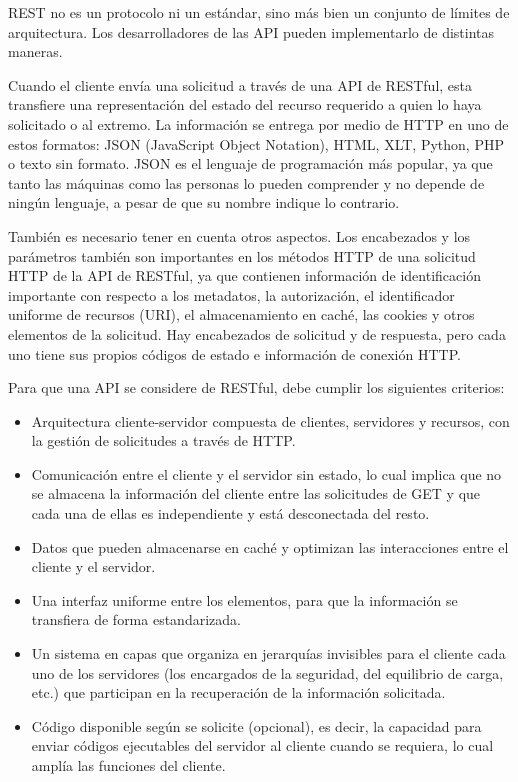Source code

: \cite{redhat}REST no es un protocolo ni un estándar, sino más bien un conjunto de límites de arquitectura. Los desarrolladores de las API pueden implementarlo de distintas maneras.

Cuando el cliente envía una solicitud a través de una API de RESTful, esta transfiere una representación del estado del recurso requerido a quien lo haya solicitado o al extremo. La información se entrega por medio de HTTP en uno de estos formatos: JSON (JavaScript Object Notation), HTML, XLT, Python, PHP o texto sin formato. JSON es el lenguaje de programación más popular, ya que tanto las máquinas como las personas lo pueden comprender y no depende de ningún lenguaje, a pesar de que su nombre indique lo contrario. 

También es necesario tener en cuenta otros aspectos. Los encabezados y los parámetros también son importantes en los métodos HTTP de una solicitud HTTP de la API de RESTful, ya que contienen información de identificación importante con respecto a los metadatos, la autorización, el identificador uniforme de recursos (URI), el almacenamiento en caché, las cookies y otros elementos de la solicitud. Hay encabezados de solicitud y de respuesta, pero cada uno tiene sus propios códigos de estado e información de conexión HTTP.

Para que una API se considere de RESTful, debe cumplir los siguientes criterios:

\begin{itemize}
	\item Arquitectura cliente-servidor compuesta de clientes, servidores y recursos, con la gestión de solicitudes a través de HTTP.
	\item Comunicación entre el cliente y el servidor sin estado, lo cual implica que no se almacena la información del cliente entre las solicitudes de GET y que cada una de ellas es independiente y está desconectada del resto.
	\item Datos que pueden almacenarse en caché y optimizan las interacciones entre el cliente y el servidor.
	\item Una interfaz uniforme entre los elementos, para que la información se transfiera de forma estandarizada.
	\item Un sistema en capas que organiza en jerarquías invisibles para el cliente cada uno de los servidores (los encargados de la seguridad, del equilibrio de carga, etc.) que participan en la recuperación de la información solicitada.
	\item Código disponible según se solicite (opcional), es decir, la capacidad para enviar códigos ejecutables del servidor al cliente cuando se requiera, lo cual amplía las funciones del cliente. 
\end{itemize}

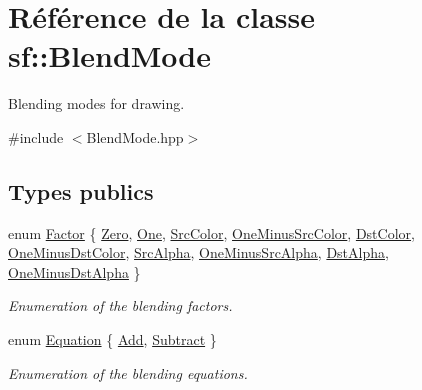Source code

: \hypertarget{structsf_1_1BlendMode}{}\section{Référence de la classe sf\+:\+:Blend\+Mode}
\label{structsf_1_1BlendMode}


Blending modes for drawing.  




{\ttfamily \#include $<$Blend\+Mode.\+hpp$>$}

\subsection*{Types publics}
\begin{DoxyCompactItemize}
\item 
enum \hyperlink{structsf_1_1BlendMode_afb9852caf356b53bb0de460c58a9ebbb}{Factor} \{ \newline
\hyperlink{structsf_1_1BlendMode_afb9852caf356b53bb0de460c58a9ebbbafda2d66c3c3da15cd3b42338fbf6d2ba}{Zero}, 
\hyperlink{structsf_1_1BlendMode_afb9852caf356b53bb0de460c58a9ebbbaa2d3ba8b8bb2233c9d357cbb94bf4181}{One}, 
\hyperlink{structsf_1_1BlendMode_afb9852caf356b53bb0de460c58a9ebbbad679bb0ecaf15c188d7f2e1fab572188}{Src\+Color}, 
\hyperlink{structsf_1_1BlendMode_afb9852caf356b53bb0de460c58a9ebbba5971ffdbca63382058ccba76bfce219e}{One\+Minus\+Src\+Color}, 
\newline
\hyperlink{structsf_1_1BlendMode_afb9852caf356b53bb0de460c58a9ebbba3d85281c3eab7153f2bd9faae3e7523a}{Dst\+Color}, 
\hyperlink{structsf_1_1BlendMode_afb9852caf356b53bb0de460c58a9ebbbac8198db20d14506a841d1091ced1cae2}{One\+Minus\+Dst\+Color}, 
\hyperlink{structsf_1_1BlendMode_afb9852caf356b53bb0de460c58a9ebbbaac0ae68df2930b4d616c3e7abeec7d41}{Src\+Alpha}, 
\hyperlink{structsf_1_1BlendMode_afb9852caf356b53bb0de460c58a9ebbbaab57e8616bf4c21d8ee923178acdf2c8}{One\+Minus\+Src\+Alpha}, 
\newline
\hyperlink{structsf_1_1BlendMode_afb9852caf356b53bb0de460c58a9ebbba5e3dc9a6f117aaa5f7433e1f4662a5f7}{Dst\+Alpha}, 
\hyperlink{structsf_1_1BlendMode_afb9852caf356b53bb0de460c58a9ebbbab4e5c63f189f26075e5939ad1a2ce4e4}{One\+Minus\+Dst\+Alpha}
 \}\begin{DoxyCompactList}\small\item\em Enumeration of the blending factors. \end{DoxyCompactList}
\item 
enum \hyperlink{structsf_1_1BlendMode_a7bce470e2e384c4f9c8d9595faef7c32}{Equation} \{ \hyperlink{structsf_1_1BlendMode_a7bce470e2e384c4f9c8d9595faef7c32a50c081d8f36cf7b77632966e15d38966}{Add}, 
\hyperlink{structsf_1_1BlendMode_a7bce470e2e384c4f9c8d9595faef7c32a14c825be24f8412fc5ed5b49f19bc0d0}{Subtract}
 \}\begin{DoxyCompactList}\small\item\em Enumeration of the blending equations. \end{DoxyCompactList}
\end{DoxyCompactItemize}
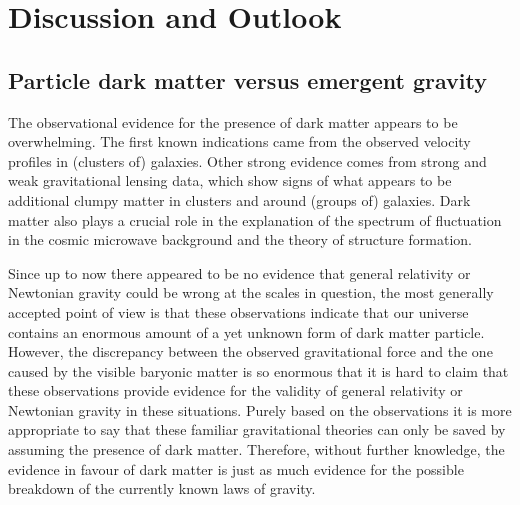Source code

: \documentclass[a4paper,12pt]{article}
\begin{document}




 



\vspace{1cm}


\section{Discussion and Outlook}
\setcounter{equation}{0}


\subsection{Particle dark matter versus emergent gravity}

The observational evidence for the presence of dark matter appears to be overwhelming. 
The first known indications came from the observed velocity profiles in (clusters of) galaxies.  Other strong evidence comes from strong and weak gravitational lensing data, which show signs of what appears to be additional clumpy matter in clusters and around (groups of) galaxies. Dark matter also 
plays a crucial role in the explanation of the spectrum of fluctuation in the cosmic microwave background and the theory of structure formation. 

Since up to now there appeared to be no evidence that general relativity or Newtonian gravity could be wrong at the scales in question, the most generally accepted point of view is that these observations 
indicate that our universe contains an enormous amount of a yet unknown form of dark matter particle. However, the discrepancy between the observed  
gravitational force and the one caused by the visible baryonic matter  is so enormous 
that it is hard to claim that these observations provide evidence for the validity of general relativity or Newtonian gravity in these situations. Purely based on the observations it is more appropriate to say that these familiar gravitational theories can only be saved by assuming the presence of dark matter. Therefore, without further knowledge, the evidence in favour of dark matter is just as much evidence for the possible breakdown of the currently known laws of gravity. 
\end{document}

+ + + +

■ YOUR ASSIGNMENT: Search the data for "elementos" and list every line in which it occurs.

■ FINISHED EXERCISE:
También es necesario tener en cuenta otros aspectos. Los encabezados y los parámetros también son importantes en los métodos HTTP de una solicitud HTTP de la API de RESTful, ya que contienen información de identificación importante con respecto a los metadatos, la autorización, el identificador uniforme de recursos (URI), el almacenamiento en caché, las cookies y otros elementos de la solicitud. Hay encabezados de solicitud y de respuesta, pero cada uno tiene sus propios códigos de estado e información de conexión HTTP.
	\item Una interfaz uniforme entre los elementos, para que la información se transfiera de forma estandarizada.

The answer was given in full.